### WHAT IS EXPECTED
Using the data beneath, show every line that includes the word "Changed".

(Beginning of DATA RECORDS)

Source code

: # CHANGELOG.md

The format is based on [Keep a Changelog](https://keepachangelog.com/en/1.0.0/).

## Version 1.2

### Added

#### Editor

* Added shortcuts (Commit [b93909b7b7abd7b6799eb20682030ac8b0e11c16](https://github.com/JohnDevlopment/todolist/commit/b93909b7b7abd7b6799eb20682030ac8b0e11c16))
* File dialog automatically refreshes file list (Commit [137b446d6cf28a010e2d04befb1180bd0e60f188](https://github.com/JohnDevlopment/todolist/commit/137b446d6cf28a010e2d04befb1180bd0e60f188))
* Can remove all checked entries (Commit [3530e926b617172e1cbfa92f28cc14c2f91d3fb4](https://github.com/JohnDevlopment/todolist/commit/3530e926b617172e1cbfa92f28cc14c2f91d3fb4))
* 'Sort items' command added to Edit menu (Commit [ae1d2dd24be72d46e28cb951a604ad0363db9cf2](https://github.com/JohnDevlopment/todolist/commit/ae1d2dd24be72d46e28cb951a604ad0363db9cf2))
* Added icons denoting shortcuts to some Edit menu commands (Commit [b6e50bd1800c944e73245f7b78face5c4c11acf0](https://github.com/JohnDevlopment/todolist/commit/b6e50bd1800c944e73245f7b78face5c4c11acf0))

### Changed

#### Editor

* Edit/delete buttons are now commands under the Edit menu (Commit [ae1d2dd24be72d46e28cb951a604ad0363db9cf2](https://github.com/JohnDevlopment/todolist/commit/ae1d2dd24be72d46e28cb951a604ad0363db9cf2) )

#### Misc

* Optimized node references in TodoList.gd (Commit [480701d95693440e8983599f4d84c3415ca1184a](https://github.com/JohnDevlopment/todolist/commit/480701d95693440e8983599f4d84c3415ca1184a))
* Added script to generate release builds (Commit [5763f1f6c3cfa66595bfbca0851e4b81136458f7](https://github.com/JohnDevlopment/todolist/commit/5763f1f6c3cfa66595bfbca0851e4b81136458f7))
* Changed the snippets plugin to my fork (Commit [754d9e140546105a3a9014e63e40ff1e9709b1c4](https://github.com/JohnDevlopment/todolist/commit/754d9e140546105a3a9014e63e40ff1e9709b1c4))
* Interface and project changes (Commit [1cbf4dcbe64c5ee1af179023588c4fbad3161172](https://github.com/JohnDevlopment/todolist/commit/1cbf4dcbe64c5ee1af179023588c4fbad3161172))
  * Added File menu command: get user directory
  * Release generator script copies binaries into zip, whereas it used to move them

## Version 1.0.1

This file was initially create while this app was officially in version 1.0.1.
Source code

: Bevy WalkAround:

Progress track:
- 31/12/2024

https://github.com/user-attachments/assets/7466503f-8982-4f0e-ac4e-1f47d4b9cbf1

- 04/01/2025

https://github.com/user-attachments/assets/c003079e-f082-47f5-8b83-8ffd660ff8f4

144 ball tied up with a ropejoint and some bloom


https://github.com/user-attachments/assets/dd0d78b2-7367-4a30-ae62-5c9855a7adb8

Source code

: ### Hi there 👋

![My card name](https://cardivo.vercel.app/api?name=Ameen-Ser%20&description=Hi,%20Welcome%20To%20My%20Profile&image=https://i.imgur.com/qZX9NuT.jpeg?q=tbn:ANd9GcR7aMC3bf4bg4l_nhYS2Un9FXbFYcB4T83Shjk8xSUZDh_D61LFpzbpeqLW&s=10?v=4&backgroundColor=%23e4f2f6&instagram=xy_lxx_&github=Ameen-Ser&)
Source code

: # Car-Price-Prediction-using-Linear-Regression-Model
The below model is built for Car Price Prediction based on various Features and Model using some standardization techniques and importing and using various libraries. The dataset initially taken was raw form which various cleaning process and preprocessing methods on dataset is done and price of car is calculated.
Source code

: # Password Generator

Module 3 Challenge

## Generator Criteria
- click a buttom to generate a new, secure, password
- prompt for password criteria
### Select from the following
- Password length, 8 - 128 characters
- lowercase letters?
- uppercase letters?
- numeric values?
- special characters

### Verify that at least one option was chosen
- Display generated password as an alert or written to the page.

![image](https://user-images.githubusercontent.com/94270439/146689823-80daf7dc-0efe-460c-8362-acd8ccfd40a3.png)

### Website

(End of DATA RECORDS)

### TASK OUTPUT
### Changed
* Changed the snippets plugin to my fork (Commit [754d9e140546105a3a9014e63e40ff1e9709b1c4](https://github.com/JohnDevlopment/todolist/commit/754d9e140546105a3a9014e63e40ff1e9709b1c4))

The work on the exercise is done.